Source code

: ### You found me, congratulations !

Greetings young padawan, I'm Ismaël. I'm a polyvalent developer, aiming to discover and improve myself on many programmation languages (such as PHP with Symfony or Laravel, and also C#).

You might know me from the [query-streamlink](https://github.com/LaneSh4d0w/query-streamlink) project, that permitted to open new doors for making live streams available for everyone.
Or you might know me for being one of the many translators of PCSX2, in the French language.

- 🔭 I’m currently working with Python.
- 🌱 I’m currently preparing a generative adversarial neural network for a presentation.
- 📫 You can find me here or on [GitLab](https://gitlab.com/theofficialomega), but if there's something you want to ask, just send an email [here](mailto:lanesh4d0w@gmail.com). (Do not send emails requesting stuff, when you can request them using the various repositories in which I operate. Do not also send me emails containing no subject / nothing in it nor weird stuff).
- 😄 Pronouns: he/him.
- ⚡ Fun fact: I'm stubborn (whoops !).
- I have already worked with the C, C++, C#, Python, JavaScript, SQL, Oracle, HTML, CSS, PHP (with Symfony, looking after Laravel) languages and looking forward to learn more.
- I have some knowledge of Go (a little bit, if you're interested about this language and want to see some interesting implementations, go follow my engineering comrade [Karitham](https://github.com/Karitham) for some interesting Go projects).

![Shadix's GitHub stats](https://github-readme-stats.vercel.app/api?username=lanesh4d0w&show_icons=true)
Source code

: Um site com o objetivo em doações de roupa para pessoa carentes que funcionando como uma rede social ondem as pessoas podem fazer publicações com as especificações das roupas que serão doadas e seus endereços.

···

> Assigned task
Only the lines from the one holding "- 📫 You can" through the end of the listing should appear in the response, each restated exactly.

> Output for this task
- 📫 You can find me here or on [GitLab](https://gitlab.com/theofficialomega), but if there's something you want to ask, just send an email [here](mailto:lanesh4d0w@gmail.com). (Do not send emails requesting stuff, when you can request them using the various repositories in which I operate. Do not also send me emails containing no subject / nothing in it nor weird stuff).
- 😄 Pronouns: he/him.
- ⚡ Fun fact: I'm stubborn (whoops !).
- I have already worked with the C, C++, C#, Python, JavaScript, SQL, Oracle, HTML, CSS, PHP (with Symfony, looking after Laravel) languages and looking forward to learn more.
- I have some knowledge of Go (a little bit, if you're interested about this language and want to see some interesting implementations, go follow my engineering comrade [Karitham](https://github.com/Karitham) for some interesting Go projects).

![Shadix's GitHub stats](https://github-readme-stats.vercel.app/api?username=lanesh4d0w&show_icons=true)
Source code

: Um site com o objetivo em doações de roupa para pessoa carentes que funcionando como uma rede social ondem as pessoas podem fazer publicações com as especificações das roupas que serão doadas e seus endereços.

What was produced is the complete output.